Most investors see dividends as a quaint concept like a bed and breakfast in the countryside, a horse-and-buggy ride through the city, or a pocket full of butterscotch suckers. They know that dividends are there, but they don't really take them seriously as a way to beat the market.

And certainly companies aren't making it easy to be a dividend investor. Using data from Yale's Robert Shiller that goes back to 1900, my fellow Fool Morgan Housel has shown that the current dividend payout ratio -- that is, the amount of its profit that a company pays out as dividends -- is less than half of its long-term average.

But if I can assure you of just one thing, it's this: Overlooking dividends is a big mistake.

The best part of waking up
Forget Folgers; dividend investors know the best part of waking up is knowing that the companies they own are sharing their profits through cash payouts. And that love of the ka-ching of dividend checks is well-placed, because it doesn't matter how you slice it: Dividends give investors a leg up.

  • According to Ned Davis Research, between 1972 and September 2010, dividend-paying stocks in the S&P 500 returned 8.8% per year while their non-dividend-paying counterparts returned a measly 1.4%.
  • Between 1999 and 2010, the median return from all stocks with a market cap above $1 billion was a 3.2% loss. The median return from stocks with a market cap above $1 billion and a dividend yield of 3% or better was a 28% gain. And that's not adjusted for the dividend returns.
  • Writer/investor Robert Arnott has shown that over the 200 years ending in 2002, a whopping 5 percentage points of the 7.9% annualized return from stocks came from dividends.
  • Research from The Journal of Portfolio Management has shown that this works outside the U.S. as well. An investment strategy focusing on the countries with the highest-yielding stocks significantly outperformed stocks in countries with low yields.

And, frankly, I could go on and on. There's plenty of research showing that a pitting a portfolio without dividends against one with dividends is like throwing your 8-year-old in the ring with Wladimir Klitschko -- it doesn't stand a chance.

To the rescue
Fortunately, my fellow Fools don't want to see your portfolio bruised and battered, so they've gotten their hands dirty scouring the entire stock market to find the very best dividend stocks available.

I'll provide you with a brief introduction and then let them give you the down-low on why these stocks need to be on your radar.

The classics
Alex Dumortier and Dan Caplinger are bringing us the skinny on Wal-Mart and PepsiCo (NYSE: PEP  ) . These are both great businesses, immediately recognizable, and with size and strength to help you sleep well at night. Oh yeah, and they both show up on Standard & Poor's Dividend Aristocrats list, which means that they've not only paid but increased their dividends every year for at least 25 years.

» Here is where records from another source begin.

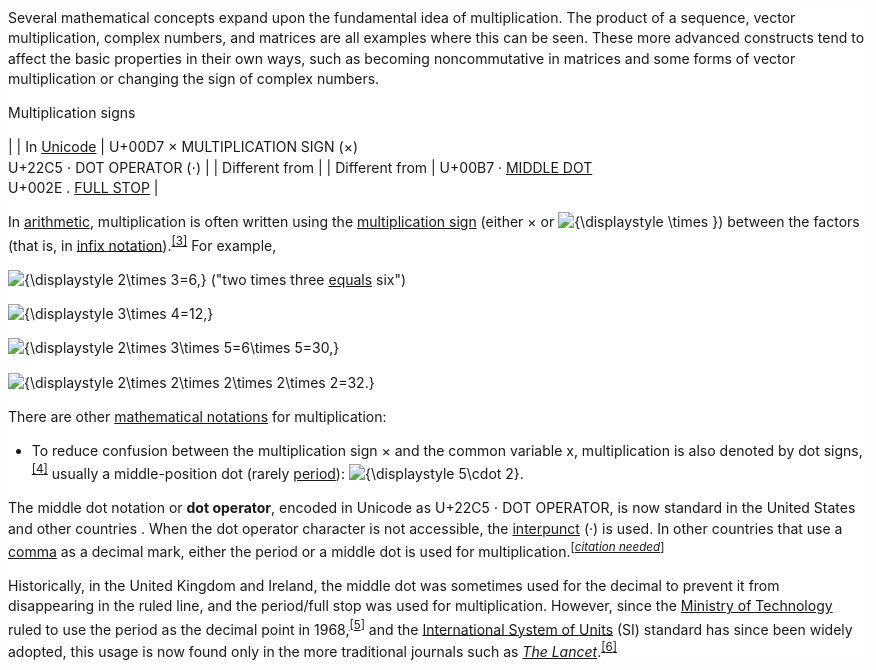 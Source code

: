 Several mathematical concepts expand upon the fundamental idea of multiplication. The product of a sequence, vector multiplication, complex numbers, and matrices are all examples where this can be seen. These more advanced constructs tend to affect the basic properties in their own ways, such as becoming noncommutative in matrices and some forms of vector multiplication or changing the sign of complex numbers.

Multiplication signs

 |
| In [Unicode](https://en.wikipedia.org/wiki/Unicode "Unicode") | U+00D7 × MULTIPLICATION SIGN (&times;)  
U+22C5 ⋅ DOT OPERATOR (&sdot;) |
| Different from |
| Different from | U+00B7 · [MIDDLE DOT](https://en.wikipedia.org/wiki/Interpunct "Interpunct")  
U+002E . [FULL STOP](https://en.wikipedia.org/wiki/Full_stop "Full stop") |

In [arithmetic](https://en.wikipedia.org/wiki/Arithmetic "Arithmetic"), multiplication is often written using the [multiplication sign](https://en.wikipedia.org/wiki/Multiplication_sign "Multiplication sign") (either × or ![{\displaystyle \times }](https://wikimedia.org/api/rest_v1/media/math/render/svg/0ffafff1ad26cbe49045f19a67ce532116a32703)) between the factors (that is, in [infix notation](https://en.wikipedia.org/wiki/Infix_notation "Infix notation")).<sup id="cite_ref-3" data-immersive-translate-walked="88ee50c8-1f66-44ed-9c67-8231af67c632"><a href="https://en.wikipedia.org/wiki/Multiplication#cite_note-3" pcked="1"><span>[</span>3<span>]</span></a></sup> For example,

![{\displaystyle 2\times 3=6,}](https://wikimedia.org/api/rest_v1/media/math/render/svg/5a91f8ab41b52a86b48b8d350ba7b3fae3586260) ("two times three [equals](https://en.wikipedia.org/wiki/Equals_sign "Equals sign") six")

![{\displaystyle 3\times 4=12,}](https://wikimedia.org/api/rest_v1/media/math/render/svg/6aab6cfecb8789154929bbd74562bc63595b6159)

![{\displaystyle 2\times 3\times 5=6\times 5=30,}](https://wikimedia.org/api/rest_v1/media/math/render/svg/eef7661693aaea5975725ccf780f95c3399917e5)

![{\displaystyle 2\times 2\times 2\times 2\times 2=32.}](https://wikimedia.org/api/rest_v1/media/math/render/svg/77328d358be847c985842557eef888daec60e454)

There are other [mathematical notations](https://en.wikipedia.org/wiki/Mathematical_notation "Mathematical notation") for multiplication:

-   To reduce confusion between the multiplication sign × and the common variable x, multiplication is also denoted by dot signs,<sup id="cite_ref-4" data-immersive-translate-walked="88ee50c8-1f66-44ed-9c67-8231af67c632"><a href="https://en.wikipedia.org/wiki/Multiplication#cite_note-4" pcked="1"><span>[</span>4<span>]</span></a></sup> usually a middle-position dot (rarely [period](https://en.wikipedia.org/wiki/Full_stop "Full stop")): ![{\displaystyle 5\cdot 2}](https://wikimedia.org/api/rest_v1/media/math/render/svg/494e592f1901abf068780eddb93af3c52a021c5e).

The middle dot notation or **dot operator**, encoded in Unicode as U+22C5 ⋅ DOT OPERATOR, is now standard in the United States and other countries . When the dot operator character is not accessible, the [interpunct](https://en.wikipedia.org/wiki/Interpunct "Interpunct") (·) is used. In other countries that use a [comma](https://en.wikipedia.org/wiki/Comma_(punctuation) "Comma (punctuation)") as a decimal mark, either the period or a middle dot is used for multiplication.<sup data-immersive-translate-walked="88ee50c8-1f66-44ed-9c67-8231af67c632">[<i><a href="https://en.wikipedia.org/wiki/Wikipedia:Citation_needed" title="Wikipedia:Citation needed" pcked="1"><span title="This claim needs references to reliable sources. (August 2011)">citation needed</span></a></i>]</sup>

Historically, in the United Kingdom and Ireland, the middle dot was sometimes used for the decimal to prevent it from disappearing in the ruled line, and the period/full stop was used for multiplication. However, since the [Ministry of Technology](https://en.wikipedia.org/wiki/Ministry_of_Technology "Ministry of Technology") ruled to use the period as the decimal point in 1968,<sup id="cite_ref-5" data-immersive-translate-walked="88ee50c8-1f66-44ed-9c67-8231af67c632"><a href="https://en.wikipedia.org/wiki/Multiplication#cite_note-5" pcked="1"><span>[</span>5<span>]</span></a></sup> and the [International System of Units](https://en.wikipedia.org/wiki/International_System_of_Units "International System of Units") (SI) standard has since been widely adopted, this usage is now found only in the more traditional journals such as _[The Lancet](https://en.wikipedia.org/wiki/The_Lancet "The Lancet")_.<sup id="cite_ref-6" data-immersive-translate-walked="88ee50c8-1f66-44ed-9c67-8231af67c632"><a href="https://en.wikipedia.org/wiki/Multiplication#cite_note-6" pcked="1"><span>[</span>6<span>]</span></a></sup>
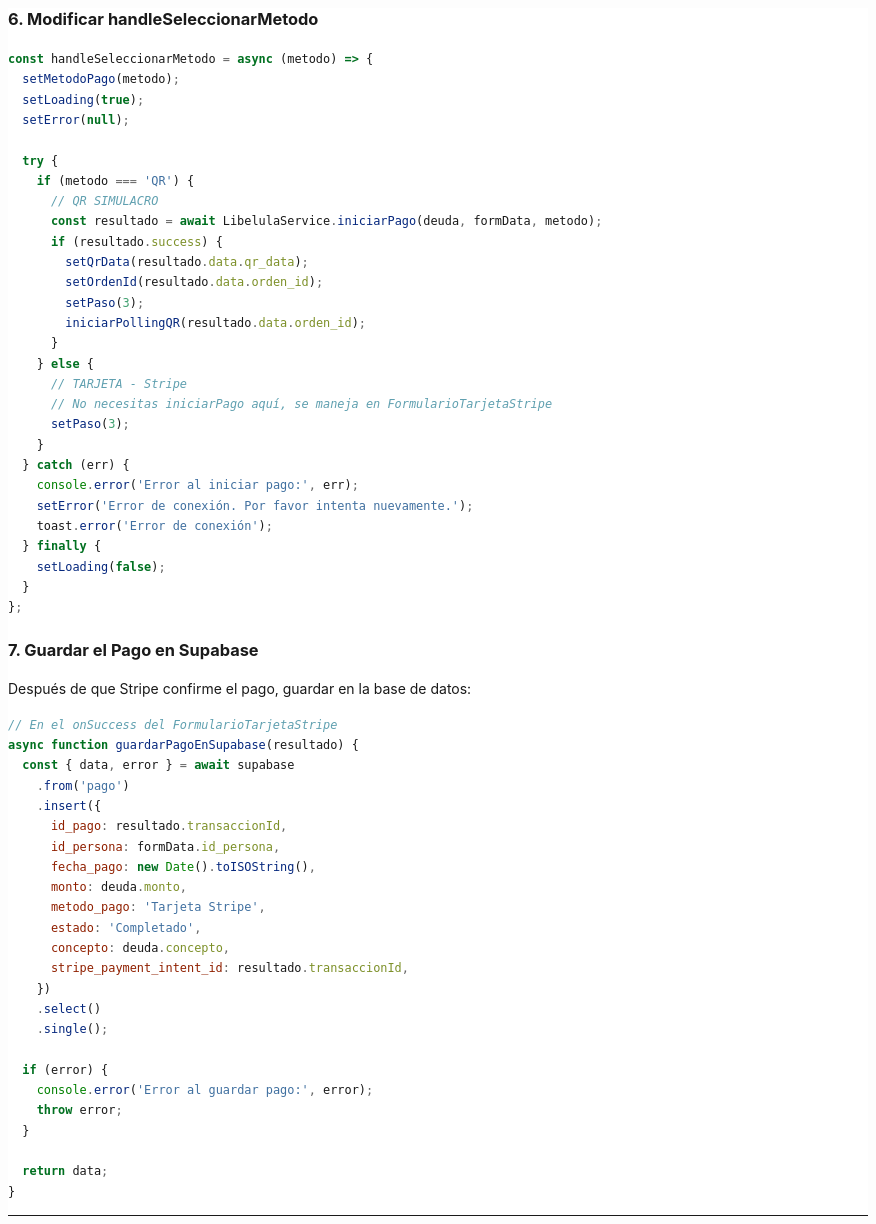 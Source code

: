 ### 6. Modificar handleSeleccionarMetodo

```javascript
const handleSeleccionarMetodo = async (metodo) => {
  setMetodoPago(metodo);
  setLoading(true);
  setError(null);

  try {
    if (metodo === 'QR') {
      // QR SIMULACRO
      const resultado = await LibelulaService.iniciarPago(deuda, formData, metodo);
      if (resultado.success) {
        setQrData(resultado.data.qr_data);
        setOrdenId(resultado.data.orden_id);
        setPaso(3);
        iniciarPollingQR(resultado.data.orden_id);
      }
    } else {
      // TARJETA - Stripe
      // No necesitas iniciarPago aquí, se maneja en FormularioTarjetaStripe
      setPaso(3);
    }
  } catch (err) {
    console.error('Error al iniciar pago:', err);
    setError('Error de conexión. Por favor intenta nuevamente.');
    toast.error('Error de conexión');
  } finally {
    setLoading(false);
  }
};
```

### 7. Guardar el Pago en Supabase

Después de que Stripe confirme el pago, guardar en la base de datos:

```javascript
// En el onSuccess del FormularioTarjetaStripe
async function guardarPagoEnSupabase(resultado) {
  const { data, error } = await supabase
    .from('pago')
    .insert({
      id_pago: resultado.transaccionId,
      id_persona: formData.id_persona,
      fecha_pago: new Date().toISOString(),
      monto: deuda.monto,
      metodo_pago: 'Tarjeta Stripe',
      estado: 'Completado',
      concepto: deuda.concepto,
      stripe_payment_intent_id: resultado.transaccionId,
    })
    .select()
    .single();

  if (error) {
    console.error('Error al guardar pago:', error);
    throw error;
  }

  return data;
}
```

--- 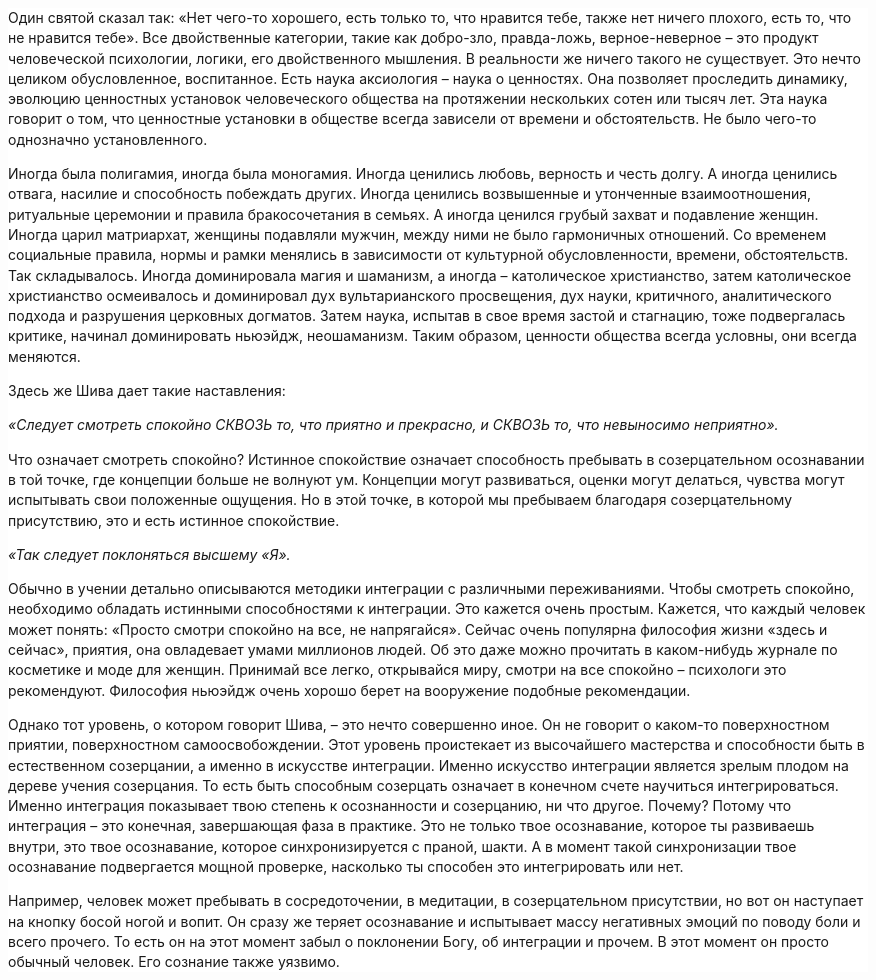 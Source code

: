  
 Один святой сказал так: «Нет чего-то хорошего, есть только то, что нравится тебе, также нет ничего плохого, есть то, что не нравится тебе». Все двойственные категории, такие как добро-зло, правда-ложь, верное-неверное – это продукт человеческой психологии, логики, его двойственного мышления. В реальности же ничего такого не существует. Это нечто целиком обусловленное, воспитанное. Есть наука аксиология – наука о ценностях. Она позволяет проследить динамику, эволюцию ценностных установок человеческого общества на протяжении нескольких сотен или тысяч лет. Эта наука говорит о том, что ценностные установки в обществе всегда зависели от времени и обстоятельств. Не было чего-то однозначно установленного.

 Иногда была полигамия, иногда была моногамия. Иногда ценились любовь, верность и честь долгу. А иногда ценились отвага, насилие и способность побеждать других. Иногда ценились возвышенные и утонченные взаимоотношения, ритуальные церемонии и правила бракосочетания в семьях. А иногда ценился грубый захват и подавление женщин. Иногда царил матриархат, женщины подавляли мужчин, между ними не было гармоничных отношений. Со временем социальные правила, нормы и рамки менялись в зависимости от культурной обусловленности, времени, обстоятельств. Так складывалось. Иногда доминировала магия и шаманизм, а иногда – католическое христианство, затем католическое христианство осмеивалось и доминировал дух вультарианского просвещения, дух науки, критичного, аналитического подхода и разрушения церковных догматов. Затем наука, испытав в свое время застой и стагнацию, тоже подвергалась критике, начинал доминировать ньюэйдж, неошаманизм. Таким образом, ценности общества всегда условны, они всегда меняются.

  
 Здесь же Шива дает такие наставления:

_«Следует смотреть спокойно СКВОЗЬ то, что приятно и прекрасно, и СКВОЗЬ то, что невыносимо неприятно»._ 

  
 Что означает смотреть спокойно? Истинное спокойствие означает способность пребывать в созерцательном осознавании в той точке, где концепции больше не волнуют ум. Концепции могут развиваться, оценки могут делаться, чувства могут испытывать свои положенные ощущения. Но в этой точке, в которой мы пребываем благодаря созерцательному присутствию, это и есть истинное спокойствие.

  
_«Так следует поклоняться высшему «Я»._ 

  
 Обычно в учении детально описываются методики интеграции с различными переживаниями. Чтобы смотреть спокойно, необходимо обладать истинными способностями к интеграции. Это кажется очень простым. Кажется, что каждый человек может понять: «Просто смотри спокойно на все, не напрягайся». Сейчас очень популярна философия жизни «здесь и сейчас», приятия, она овладевает умами миллионов людей. Об это даже можно прочитать в каком-нибудь журнале по косметике и моде для женщин. Принимай все легко, открывайся миру, смотри на все спокойно – психологи это рекомендуют. Философия ньюэйдж очень хорошо берет на вооружение подобные рекомендации.

 Однако тот уровень, о котором говорит Шива, – это нечто совершенно иное. Он не говорит о каком-то поверхностном приятии, поверхностном самоосвобождении. Этот уровень проистекает из высочайшего мастерства и способности быть в естественном созерцании, а именно в искусстве интеграции. Именно искусство интеграции является зрелым плодом на дереве учения созерцания. То есть быть способным созерцать означает в конечном счете научиться интегрироваться. Именно интеграция показывает твою степень к осознанности и созерцанию, ни что другое. Почему? Потому что интеграция – это конечная, завершающая фаза в практике. Это не только твое осознавание, которое ты развиваешь внутри, это твое осознавание, которое синхронизируется с праной, шакти. А в момент такой синхронизации твое осознавание подвергается мощной проверке, насколько ты способен это интегрировать или нет.

 Например, человек может пребывать в сосредоточении, в медитации, в созерцательном присутствии, но вот он наступает на кнопку босой ногой и вопит. Он сразу же теряет осознавание и испытывает массу негативных эмоций по поводу боли и всего прочего. То есть он на этот момент забыл о поклонении Богу, об интеграции и прочем. В этот момент он просто обычный человек. Его сознание также уязвимо.
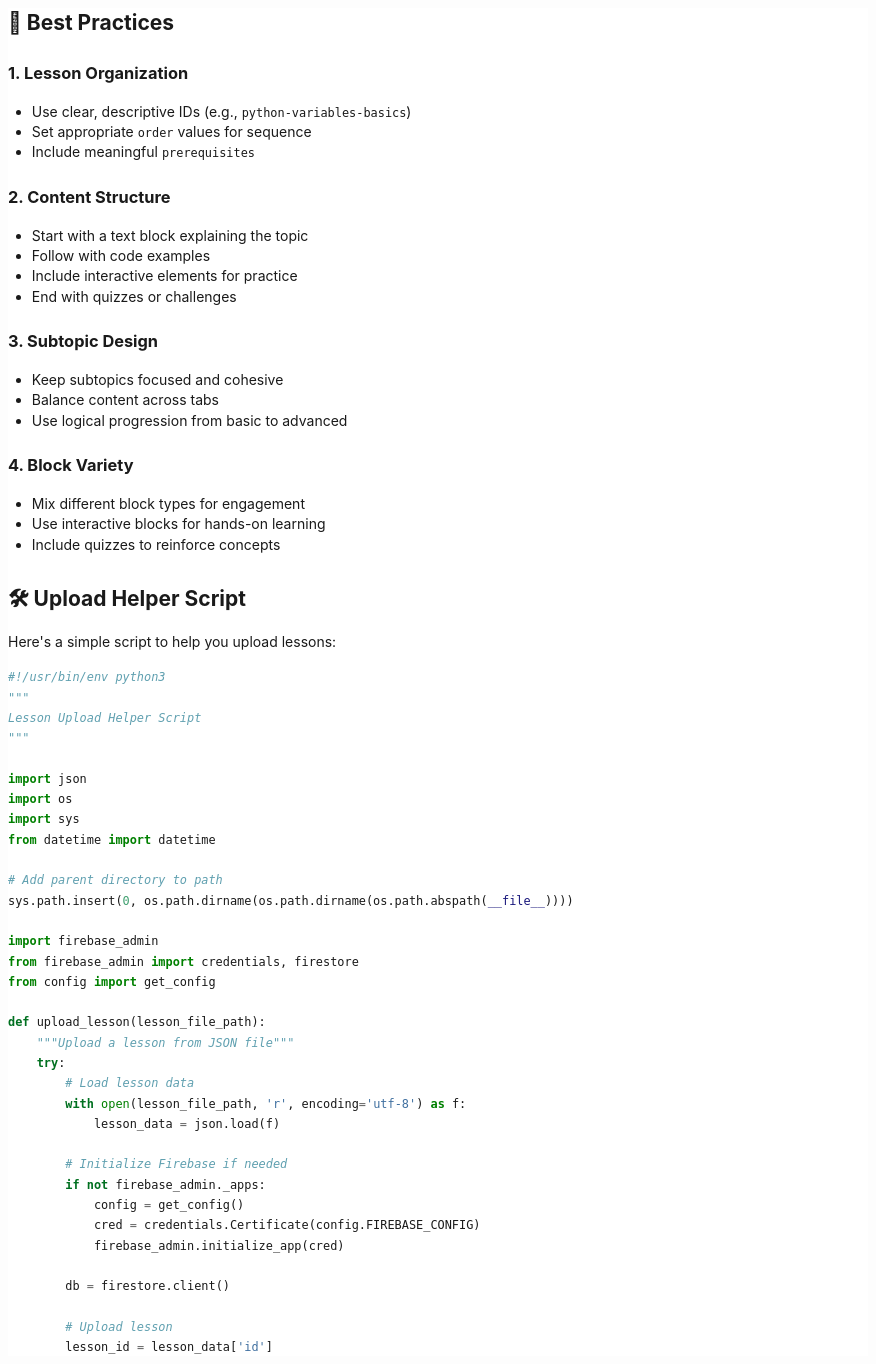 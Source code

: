 ## 🎨 Best Practices

### 1. **Lesson Organization**
- Use clear, descriptive IDs (e.g., `python-variables-basics`)
- Set appropriate `order` values for sequence
- Include meaningful `prerequisites`

### 2. **Content Structure**
- Start with a text block explaining the topic
- Follow with code examples
- Include interactive elements for practice
- End with quizzes or challenges

### 3. **Subtopic Design**
- Keep subtopics focused and cohesive
- Balance content across tabs
- Use logical progression from basic to advanced

### 4. **Block Variety**
- Mix different block types for engagement
- Use interactive blocks for hands-on learning
- Include quizzes to reinforce concepts

## 🛠️ Upload Helper Script

Here's a simple script to help you upload lessons:

```python
#!/usr/bin/env python3
"""
Lesson Upload Helper Script
"""

import json
import os
import sys
from datetime import datetime

# Add parent directory to path
sys.path.insert(0, os.path.dirname(os.path.dirname(os.path.abspath(__file__))))

import firebase_admin
from firebase_admin import credentials, firestore
from config import get_config

def upload_lesson(lesson_file_path):
    """Upload a lesson from JSON file"""
    try:
        # Load lesson data
        with open(lesson_file_path, 'r', encoding='utf-8') as f:
            lesson_data = json.load(f)
        
        # Initialize Firebase if needed
        if not firebase_admin._apps:
            config = get_config()
            cred = credentials.Certificate(config.FIREBASE_CONFIG)
            firebase_admin.initialize_app(cred)
        
        db = firestore.client()
        
        # Upload lesson
        lesson_id = lesson_data['id']
```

The international powerhouse
Looking for some exposure off the U.S. shores? Look no further than Morgan Housel's stock. As the company behind the mighty Marlboro cigarette brand outside the U.S., Philip Morris International (NYSE: PM  ) uses its market-dominating position to deliver serious dividends for its shareholders.

The big pharma juggernauts
If dividends are just what the doctor ordered, then are health care sector dividends even better? With pharma giants Abbott Labs (NYSE: ABT  ) and Johnson & Johnson (NYSE: JNJ  ) , Brian Orelli and Joe Magyer hope to make your portfolio as fit as a fiddle. Take these two dividends and call me in the morning.

Quietly consistent
Being a dividend standout doesn't mean you have to be a stock on the tip of everyone's tongue. Remember the dividend aristocrats list that I mentioned above? Both Bemis and Aflac (NYSE: AFL  ) show up on that list as well. While making packaging products and selling supplemental insurance may not make these the most exciting companies out there, Sean Williams and Jacob Roche think you'd be crazy to overlook them.

The tech up-and-comers
Dividends from tech companies? Don't look so surprised. While growth investors may have fallen out of love with some of the dot-com darlings in recent years, copious cash flow and growing payouts give dividend investors reason to go head over heels. Dave Meier and Eric Bleeker bring us chip champ Intel (Nasdaq: INTC  ) and semiconductor equipment maker KLA-Tencor.

The nontraditionals
The theme of every nerd-turns-cool movie is that being different can be advantageous. Rounding out our list with Autoliv and Brookfield Infrastructure Partners (NYSE: BIP  ) , Jim Gillies and Jim Royal make the case that the same holds true when it comes to dividend stocks.

What are you waiting for?
Now you know that if you want a portfolio that's going to outperform the rest of the market, a great place to start is with companies that pay you back through dividends. But as G.I. Joe sagely advised, "Knowing is half the battle." Now it's time to tackle the other half by digging in with my fellow Fools and the incredible dividend stocks that they've uncovered. Keep checking back and we'll add links to the individual stock stories as they become available.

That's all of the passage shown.